For the judgment of Solomon on the issue, the only appropriate recourse was to Constantine, almost theologically illiterate, but politically a superb man manager. Exactly what swayed Constantine in that crucial moment we shall probably never know. There can be little doubt that for him the deification of a man was nothing particular special. He had his father Constantius deified, and would be accorded the same honour after his own death, and would surely have expected Jesus to be a superior entity in the divine hierarchy.
He might well also have taken into account Alexandria’s strategic and commercial advantages. What-ever his motives, Constantine ruled in favour of the Alexandrian. Eusebius’ formula was heavenly edited to accommodate the Alexandrian view, and while affirming that the standpoint of the Antiochenes was entirely reasonable, Constantine urged all council delegates to sign the revised formula as a statement of faith on which all Christians should in the future agree.
“Jesus The Evidence,” by Ian Wilson. P. 144. The Middle Ages, for the Jews at least, began with the advent to power of Constantine the Great. He was the first Roman Emperor to issue laws which radically limited the rights of the Jews as citizens’ of the Roman Empire, a right conferred on them by Caracalla in 212. As Constantine’s church grew in power it influenced the emperors to limit further the civil and political rights of the Jews.
But if times were again difficult for the Jews, for the Christian Gnostics and other fringe groups they were impossible. The books of Arius and his sympathizers were ordered to be burnt, and a reign of terror proclaimed for all those who did not conform with the new official Christian line.
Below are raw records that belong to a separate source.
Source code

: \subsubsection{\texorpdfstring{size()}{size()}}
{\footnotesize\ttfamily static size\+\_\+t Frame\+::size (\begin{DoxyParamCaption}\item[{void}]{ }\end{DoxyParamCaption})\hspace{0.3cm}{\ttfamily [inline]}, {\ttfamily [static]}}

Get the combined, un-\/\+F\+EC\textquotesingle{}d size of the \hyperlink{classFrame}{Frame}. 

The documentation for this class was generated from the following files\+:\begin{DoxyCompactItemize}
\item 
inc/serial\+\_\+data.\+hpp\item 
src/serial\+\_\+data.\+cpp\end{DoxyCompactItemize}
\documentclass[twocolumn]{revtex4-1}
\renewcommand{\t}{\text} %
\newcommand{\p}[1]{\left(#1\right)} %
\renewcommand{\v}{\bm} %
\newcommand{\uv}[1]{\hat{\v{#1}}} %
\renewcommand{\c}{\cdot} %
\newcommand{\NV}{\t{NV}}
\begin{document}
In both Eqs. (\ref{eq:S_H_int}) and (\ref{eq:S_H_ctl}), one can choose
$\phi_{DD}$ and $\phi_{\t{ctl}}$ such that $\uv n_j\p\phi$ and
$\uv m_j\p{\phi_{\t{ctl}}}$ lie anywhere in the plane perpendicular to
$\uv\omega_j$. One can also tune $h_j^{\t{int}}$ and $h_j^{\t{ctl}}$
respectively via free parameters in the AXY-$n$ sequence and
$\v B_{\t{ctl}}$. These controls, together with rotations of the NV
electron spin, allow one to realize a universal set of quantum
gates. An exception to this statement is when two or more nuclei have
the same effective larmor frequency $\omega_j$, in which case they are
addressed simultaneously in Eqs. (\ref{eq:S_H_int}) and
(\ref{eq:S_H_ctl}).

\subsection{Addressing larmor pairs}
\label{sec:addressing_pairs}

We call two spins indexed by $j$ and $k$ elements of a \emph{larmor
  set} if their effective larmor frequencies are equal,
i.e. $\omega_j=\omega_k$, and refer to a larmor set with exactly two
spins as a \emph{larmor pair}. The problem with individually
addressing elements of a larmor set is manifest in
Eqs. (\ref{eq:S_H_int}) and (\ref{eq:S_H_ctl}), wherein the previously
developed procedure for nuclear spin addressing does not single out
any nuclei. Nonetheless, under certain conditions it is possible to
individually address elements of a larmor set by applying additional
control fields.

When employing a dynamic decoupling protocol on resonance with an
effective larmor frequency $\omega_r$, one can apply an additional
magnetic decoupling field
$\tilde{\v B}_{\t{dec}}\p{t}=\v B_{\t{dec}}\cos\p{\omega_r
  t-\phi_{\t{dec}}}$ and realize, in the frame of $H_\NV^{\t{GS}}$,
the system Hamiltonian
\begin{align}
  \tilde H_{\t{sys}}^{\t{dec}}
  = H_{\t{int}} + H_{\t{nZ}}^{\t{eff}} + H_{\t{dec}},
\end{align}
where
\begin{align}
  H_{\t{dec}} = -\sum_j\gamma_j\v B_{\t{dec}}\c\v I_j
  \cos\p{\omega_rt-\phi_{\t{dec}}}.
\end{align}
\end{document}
:Understand now by this present statute, Novatians, Valentinians, Marcionites, Paulinians, you who are called Cataphrygians. . . . with what a tissue of lies and vanities, with what destructive and venomous errors, your doctrines are inextricably woven! We give you warning . . . .Let none of you presume, from this time forward, to meet in congregations. To prevent this, we command that you be deprived of all the houses in which you have been accustomed to meet . . . . and that these house should be handed over immediately to the catholic/ i.e. universal church.
Within a generation, hardly leaving a trace of their existence for posterity, the great majority of these groups simply died away as successive Christian emperors reiterated the policies that Constantine had pursued.
He who snickers last, snickers loudest.